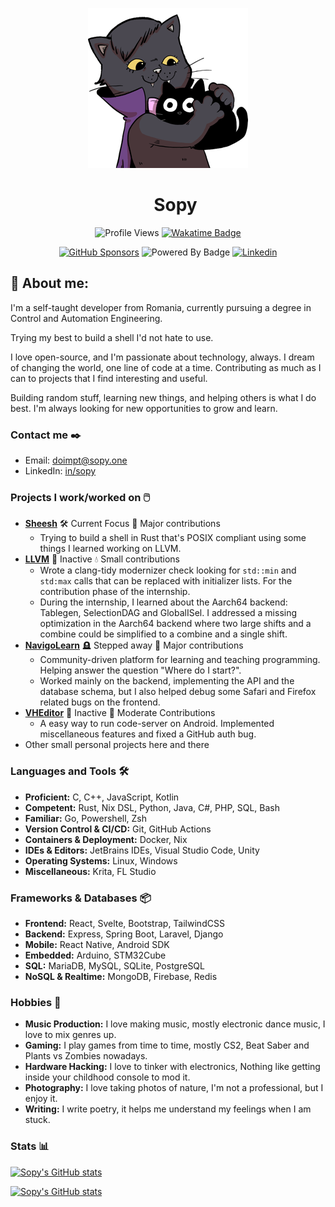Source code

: <div align="center">

![cat holding cat plushie](./theCat.png)

<div id="user-content-toc">
  <ul align="center" style="list-style: none;">
    <summary>
      <h1>Sopy</h1>
    </summary>
  </ul>
</div>

![Profile Views](https://komarev.com/ghpvc/?username=sopyb&color=EE5599&style=for-the-badge)
[![Wakatime Badge](https://wakatime.com/badge/user/ea1ae654-23a7-4c9d-8111-e626caca9a28.svg?style=for-the-badge)](https://wakatime.com/@ea1ae654-23a7-4c9d-8111-e626caca9a28)

[![GitHub Sponsors](https://img.shields.io/github/sponsors/sopyb?style=for-the-badge&color=%23DD5599)](https://github.com/sponsors/sopyb)
![Powered By Badge](https://img.shields.io/badge/Powered_by-caffeine-%236F4E37?style=for-the-badge&logo=buymeacoffee&logoColor=FFF)
[![Linkedin](https://img.shields.io/badge/LinkedIn-0A66C2?logo=linkedin&logoColor=fff&style=for-the-badge&label=in/sopy)](https://linkedin.com/in/sopy)
</div>

## 👤 About me:

I'm a self-taught developer from Romania, currently pursuing a degree in Control and Automation Engineering.

Trying my best to build a shell I'd not hate to use.

I love open-source, and I'm passionate about technology, always. I dream of changing the world, one line of code at a time. Contributing as much as I can to projects that I find interesting and useful.

Building random stuff, learning new things, and helping others is what I do best. I'm always looking for new opportunities to grow and learn.

### Contact me ✒️

- Email: [doimpt@sopy.one](mailto:doimpt@sopy.one)
- LinkedIn: [in/sopy](https://www.linkedin.com/in/sopy/)

### Projects I work/worked on 🖱️

- **[Sheesh](https://github.com/sopyb/sheesh)** 🛠️ Current Focus 🌲 Major contributions 
  - Trying to build a shell in Rust that's POSIX compliant using some things I learned working on LLVM.
- **[LLVM](https://github.com/llvm/llvm-project)** 🔕 Inactive 💧 Small contributions
  - Wrote a clang-tidy modernizer check looking for `std::min` and `std:max` calls that can be replaced with initializer lists. For the contribution phase of the internship.
  - During the internship, I learned about the Aarch64 backend: Tablegen, SelectionDAG and GlobalISel. I addressed a missing optimization in the Aarch64 backend where two large shifts and a combine could be simplified to a combine and a single shift.
- **[NavigoLearn](https://github.com/navigolearn)** 🪦 Stepped away 🌲 Major contributions 
  - Community-driven platform for learning and teaching programming. Helping answer the question "Where do I start?".
  - Worked mainly on the backend, implementing the API and the database schema, but I also helped debug some Safari and Firefox related bugs on the frontend.
- **[VHEditor](https://github.com/vhqtvn/VHEditor-Android)** 🔕 Inactive 🌱 Moderate Contributions
  - A easy way to run code-server on Android. Implemented miscellaneous features and fixed a GitHub auth bug.
- Other small personal projects here and there

### Languages and Tools 🛠️

- **Proficient:** C, C++, JavaScript, Kotlin
- **Competent:** Rust, Nix DSL, Python, Java, C#, PHP, SQL, Bash
- **Familiar:** Go, Powershell, Zsh
- **Version Control & CI/CD:** Git, GitHub Actions
- **Containers & Deployment:** Docker, Nix
- **IDEs & Editors:** JetBrains IDEs, Visual Studio Code, Unity
- **Operating Systems:** Linux, Windows
- **Miscellaneous:** Krita, FL Studio

### Frameworks & Databases 📦
- **Frontend:** React, Svelte, Bootstrap, TailwindCSS
- **Backend:** Express, Spring Boot, Laravel, Django
- **Mobile:** React Native, Android SDK
- **Embedded:** Arduino, STM32Cube
- **SQL:** MariaDB, MySQL, SQLite, PostgreSQL
- **NoSQL & Realtime:** MongoDB, Firebase, Redis

### Hobbies 🎨

- **Music Production:** I love making music, mostly electronic dance music, I love to mix genres up.
- **Gaming:** I play games from time to time, mostly CS2, Beat Saber and Plants vs Zombies nowadays.
- **Hardware Hacking:** I love to tinker with electronics, Nothing like getting inside your childhood console to mod it.
- **Photography:** I love taking photos of nature, I'm not a professional, but I enjoy it.
- **Writing:** I write poetry, it helps me understand my feelings when I am stuck.

### Stats 📊

[![Sopy's GitHub stats](https://github-readme-stats.vercel.app/api?username=sopyb&show_icons=true&theme=midnight-purple&custom_title=Sopy's+GitHub+stats)](https://github.com/anuraghazra/github-readme-stats)

[![Sopy's GitHub stats](https://github-readme-stats-one-bice.vercel.app/api/top-langs/?username=sopyb&role=OWNER,COLLABORATOR&langs_count=10&layout=compact&hide=cmake,html,css&theme=midnight-purple)](https://github.com/anuraghazra/github-readme-stats)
▬▬▬▬▬▬
● **Exercise objective**
In the listing above, transcribe exactly everything from the line containing "- Email: [doimpt@sopy.one](mailto:doimpt@sopy.one)" down to the line containing "- **Music Production:**", including both and nothing more.

● **Result for this task**
- Email: [doimpt@sopy.one](mailto:doimpt@sopy.one)
- LinkedIn: [in/sopy](https://www.linkedin.com/in/sopy/)

### Projects I work/worked on 🖱️

- **[Sheesh](https://github.com/sopyb/sheesh)** 🛠️ Current Focus 🌲 Major contributions 
  - Trying to build a shell in Rust that's POSIX compliant using some things I learned working on LLVM.
- **[LLVM](https://github.com/llvm/llvm-project)** 🔕 Inactive 💧 Small contributions
  - Wrote a clang-tidy modernizer check looking for `std::min` and `std:max` calls that can be replaced with initializer lists. For the contribution phase of the internship.
  - During the internship, I learned about the Aarch64 backend: Tablegen, SelectionDAG and GlobalISel. I addressed a missing optimization in the Aarch64 backend where two large shifts and a combine could be simplified to a combine and a single shift.
- **[NavigoLearn](https://github.com/navigolearn)** 🪦 Stepped away 🌲 Major contributions 
  - Community-driven platform for learning and teaching programming. Helping answer the question "Where do I start?".
  - Worked mainly on the backend, implementing the API and the database schema, but I also helped debug some Safari and Firefox related bugs on the frontend.
- **[VHEditor](https://github.com/vhqtvn/VHEditor-Android)** 🔕 Inactive 🌱 Moderate Contributions
  - A easy way to run code-server on Android. Implemented miscellaneous features and fixed a GitHub auth bug.
- Other small personal projects here and there

### Languages and Tools 🛠️

- **Proficient:** C, C++, JavaScript, Kotlin
- **Competent:** Rust, Nix DSL, Python, Java, C#, PHP, SQL, Bash
- **Familiar:** Go, Powershell, Zsh
- **Version Control & CI/CD:** Git, GitHub Actions
- **Containers & Deployment:** Docker, Nix
- **IDEs & Editors:** JetBrains IDEs, Visual Studio Code, Unity
- **Operating Systems:** Linux, Windows
- **Miscellaneous:** Krita, FL Studio

### Frameworks & Databases 📦
- **Frontend:** React, Svelte, Bootstrap, TailwindCSS
- **Backend:** Express, Spring Boot, Laravel, Django
- **Mobile:** React Native, Android SDK
- **Embedded:** Arduino, STM32Cube
- **SQL:** MariaDB, MySQL, SQLite, PostgreSQL
- **NoSQL & Realtime:** MongoDB, Firebase, Redis

### Hobbies 🎨

- **Music Production:** I love making music, mostly electronic dance music, I love to mix genres up.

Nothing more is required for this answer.